The typhoid toxin was originally characterized as utilizing a homopentameric binding subunit of PltB monomers [20], however new evidence suggests that the typhoid toxin can also form a functional holotoxin with a homopentameric binding subunit of ArtB monomers [75,76]. As ArtB and PltB preferentially bind to different sialoglycans on host cells, the use of multiple binding subunits of this toxin was proposed to enable the typhoid toxin to target different tissue types in humans [77], as well as different hosts [76]. X-ray crystallography of purified typhoid toxin revealed that CdtB and PltA, the two active subunits of the toxin, are tethered together by a disulfide bond between PltA’s Cys214 and CdtB’s Cys269 residues [20]. An α-helix at PltA’s C-terminus mediates the PltA–PltB association and is stabilized by interactions of six PltA amino acid residues with the hydrophobic lumen of the PltB homopentameric binding subunit, forming a stable pyramid-shaped toxin [20]. Interestingly, PltA shares homology with both PtxA from the pertussis toxin [30], and ArtA encoded by a number of different Salmonella serovars [33].
Intracellularly, host cell reductases in the endoplasmic reticulum reduce the CdtB–PltA disulfide bond, releasing CdtB from the rest of the holotoxin [78]; hypothetically, the Cys56-Cys207 bond in PltA [20] is also reduced, thereby enabling PltA to bind NAD+ [20], and subsequently mono-ADP ribosylate target host proteins in a manner similar to that of other bARTTs, including the pertussis toxin [25]. PltA is able to ADP-ribosylate proteins in extracts from cultured epithelial cells [30], although the target of this activity has yet to be identified.
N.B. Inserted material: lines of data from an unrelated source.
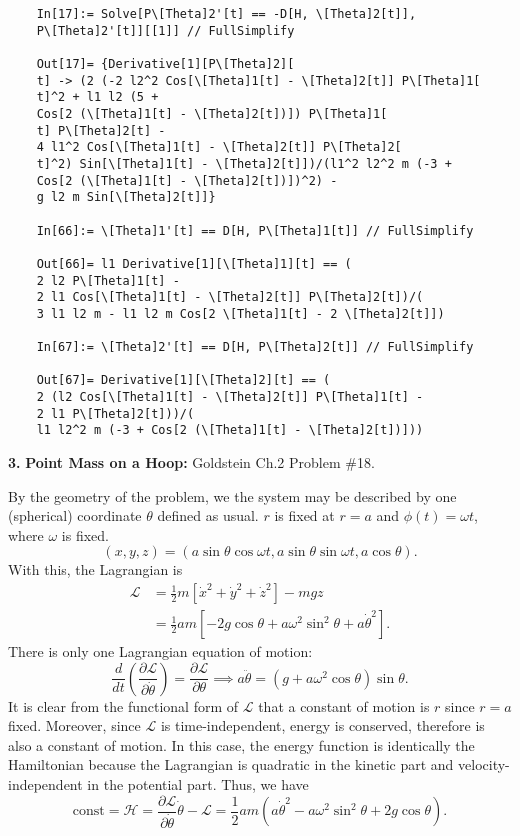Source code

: \documentclass{article}
\theoremstyle{definition}
\newcommand{\p}{\partial}
\newcommand{\lag}{\mathcal{L}}
\newcommand{\ham}{\mathcal{H}}
\newcommand{\f}[2]{\frac{#1}{#2}}
\newcommand{\lp}{\left(}
\newcommand{\rp}{\right)}
\newcommand{\lb}{\left[}
\newcommand{\rb}{\right]}
\begin{document}
\begin{enumerate}[label=(\alph*)]
\begin{lstlisting}
	In[17]:= Solve[P\[Theta]2'[t] == -D[H, \[Theta]2[t]], 
	P\[Theta]2'[t]][[1]] // FullSimplify
	
	Out[17]= {Derivative[1][P\[Theta]2][
	t] -> (2 (-2 l2^2 Cos[\[Theta]1[t] - \[Theta]2[t]] P\[Theta]1[
	t]^2 + l1 l2 (5 + 
	Cos[2 (\[Theta]1[t] - \[Theta]2[t])]) P\[Theta]1[
	t] P\[Theta]2[t] - 
	4 l1^2 Cos[\[Theta]1[t] - \[Theta]2[t]] P\[Theta]2[
	t]^2) Sin[\[Theta]1[t] - \[Theta]2[t]])/(l1^2 l2^2 m (-3 + 
	Cos[2 (\[Theta]1[t] - \[Theta]2[t])])^2) - 
	g l2 m Sin[\[Theta]2[t]]}
	
	In[66]:= \[Theta]1'[t] == D[H, P\[Theta]1[t]] // FullSimplify
	
	Out[66]= l1 Derivative[1][\[Theta]1][t] == (
	2 l2 P\[Theta]1[t] - 
	2 l1 Cos[\[Theta]1[t] - \[Theta]2[t]] P\[Theta]2[t])/(
	3 l1 l2 m - l1 l2 m Cos[2 \[Theta]1[t] - 2 \[Theta]2[t]])
	
	In[67]:= \[Theta]2'[t] == D[H, P\[Theta]2[t]] // FullSimplify
	
	Out[67]= Derivative[1][\[Theta]2][t] == (
	2 (l2 Cos[\[Theta]1[t] - \[Theta]2[t]] P\[Theta]1[t] - 
	2 l1 P\[Theta]2[t]))/(
	l1 l2^2 m (-3 + Cos[2 (\[Theta]1[t] - \[Theta]2[t])]))
	\end{lstlisting}
\end{enumerate}




\newpage
\noindent \textbf{3.} \textbf{Point Mass on a Hoop:} Goldstein Ch.2 Problem \#18. 

By the geometry of the problem, we the system may be described by one (spherical) coordinate $\theta$ defined as usual. $r$ is fixed at $r=a$ and $\phi(t) = \omega t$, where $\omega$ is fixed.
\begin{equation*}
(x,y,z) = (a\sin\theta \cos\omega t, a\sin\theta\sin\omega t, a\cos\theta).
\end{equation*}
With this, the Lagrangian is 
\begin{align*}
\lag 
&= \f{1}{2}m \lb \dot{x}^2 + \dot{y}^2 + \dot{z}^2\rb - mgz\\
&= \f{1}{2} am \lb -2g\cos\theta + a\omega^2\sin^2\theta  + a\dot{\theta}^2 \rb.
\end{align*}
There is only one Lagrangian equation of motion:
\begin{equation*}
\f{d}{dt}\lp \f{\p \lag}{\p \dot\theta} \rp = \f{\p \lag}{\p \theta} \implies a \ddot{\theta} =  \lp g + a\omega^2 \cos\theta \rp\sin\theta.
\end{equation*}
It is clear from the functional form of $\lag$ that a constant of motion is $r$ since $r=a$ fixed. Moreover, since $\lag$ is time-independent, energy is conserved, therefore is also a constant of motion. In this case, the energy function is identically the Hamiltonian because the Lagrangian is quadratic in the kinetic part and velocity-independent in the potential part. Thus, we have
\begin{equation*}
\text{const} = \ham = \f{\p \lag}{\p \dot\theta}\dot\theta - \lag = \frac{1}{2} a m \left(a \dot\theta^2-a \omega^2 \sin^2\theta+2 g \cos\theta\right).
\end{equation*}
\end{document}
Given its structural homology and the conservation of amino acid residues involved in both NAD+ binding and the catalytic activity of PtxA from the pertussis toxin (Figure 3) [20], the target of PltA mono-ADP-ribosylation may be host heterometric G-proteins, although this has yet to be definitively confirmed.

3.2. Implications of PltA-Mediated Salmonella Virulence

While the administration of purified typhoid toxin to mice is associated with lethargy, weight loss, neutropenia, and some of the neurologic symptoms associated with typhoid fever, this activity is dependent on CdtB, and not on PltA [20]. One study characterizing the activity of PltA in a tissue culture cell line [30] showed that PltA and PltB are required for activation of the DNA damage response (DDR) and the observed accumulation of cells in the G2/M phase, but PltA need not be catalytically active. This is not surprising given that treatment of cells with purified pertussis toxin does not result in cell death but rather in disruptions in native G-protein signaling via uncoupling of the heterotrimeric G protein complexes [80]. As the pertussis toxin’s systemic effects are what contribute to pertussis disease [21,80], it could be that PltA also contributes to the systemic, or prolonged effects of typhoid fever, but not to the development of acute disease. Therefore, while these studies suggest that the role of PltA in the procurement of the cell cycle arrest phenotype is more or less related to its ability to ensure proper trafficking of CdtB, a role for PltA in pathogenesis cannot be excluded as these studies did not characterize phenotypes that are typically associated with ADP-ribosylation. As typhoid toxin cytotoxicity is dependent on PltA and PltB [30], and studies using a mouse model to assess typhoid toxin activity in vivo have primarily used catalytically-active-PltA [76,77,81,82], it is difficult to assess any potential contributions of PltA-mediated toxicity. Drawing upon what is known about the pertussis toxin’s role in pathogenesis, it would be interesting to determine if PltA is capable of inducing histamine sensitization, lymphocytosis, and insulinemia [83], all of which are established pathologies associated with the pertussis toxin in pertussis disease [21,80].

4. ArtAB Toxin

Saitoh et al. first described genes of a putative bARTT in S. Typhimurium DT104, which they named artAB, for ADP-ribosylating toxin [31]. Today, at least 45 different serovars of Salmonella have been found, using a combination of PCR-based and in silico screening methods to detect artAB, 39 of which (87%) are known to also encode typhoid toxin genes (Table 2). Although the genetic regulatory machinery associated with artAB is not well characterized, multiple studies have found that artAB is encoded within a prophage. When Saitoh et al. treated cultures of artAB-positive S. Typhimurium DT104 with mitomycin C, a DNA-damaging agent that was previously associated with prophage excision [84], they observed a loss of artAB in these isolates [31]. Indeed, artAB was later characterized to be encoded within prophage Gifsy-1 in S. Typhimurium DT-104 isolates [85]. Interestingly, artAB in S. Inverness strain FSL R8-3668 was encoded on the prophage PhInv-1b [86], which was not homologous to Gifsy-1, suggesting that transmission of artAB is likely mediated by multiple prophages. Depending on the serovar, artA and artB are encoded as two discrete genes (Figure 1), or in the case of S. Javiana, artA is a pseudogene that overlaps with artB [81].
Given its structural homology with PtxA from the pertussis toxin (Figure 3) our understanding of ArtAB and its role in virulence has been largely guided by previous work characterizing PtxA.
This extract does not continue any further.